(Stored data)
##########
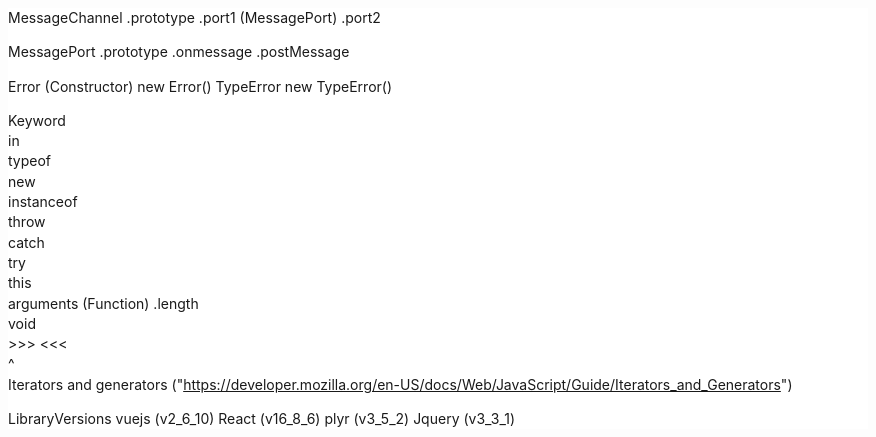MessageChannel
	.prototype
		.port1 (MessagePort)
		.port2

MessagePort
	.prototype
		.onmessage
		.postMessage

Error 
	(Constructor)
	new Error()
	TypeError
		new TypeError()

Keyword  
	in  
	typeof  
	new  
	instanceof  
	throw  
	catch  
	try  
	this  
	arguments (Function)
		.length  
	void  
	>>> <<<  
	^  
	Iterators and generators ("https://developer.mozilla.org/en-US/docs/Web/JavaScript/Guide/Iterators_and_Generators")

LibraryVersions
	vuejs (v2_6_10)
	React (v16_8_6)
	plyr (v3_5_2)
	Jquery (v3_3_1)

</pre>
##########
Please print each entry exactly as given and keep pictures out of it.

MessageChannel
	.prototype
		.port1 (MessagePort)
		.port2

MessagePort
	.prototype
		.onmessage
		.postMessage

Error 
	(Constructor)
	new Error()
	TypeError
		new TypeError()

Keyword  
	in  
	typeof  
	new  
	instanceof  
	throw  
	catch  
	try  
	this  
	arguments (Function)
		.length  
	void  
	>>> <<<  
	^  
	Iterators and generators ("https://developer.mozilla.org/en-US/docs/Web/JavaScript/Guide/Iterators_and_Generators")

LibraryVersions
	vuejs (v2_6_10)
	React (v16_8_6)
	plyr (v3_5_2)
	Jquery (v3_3_1)

</pre>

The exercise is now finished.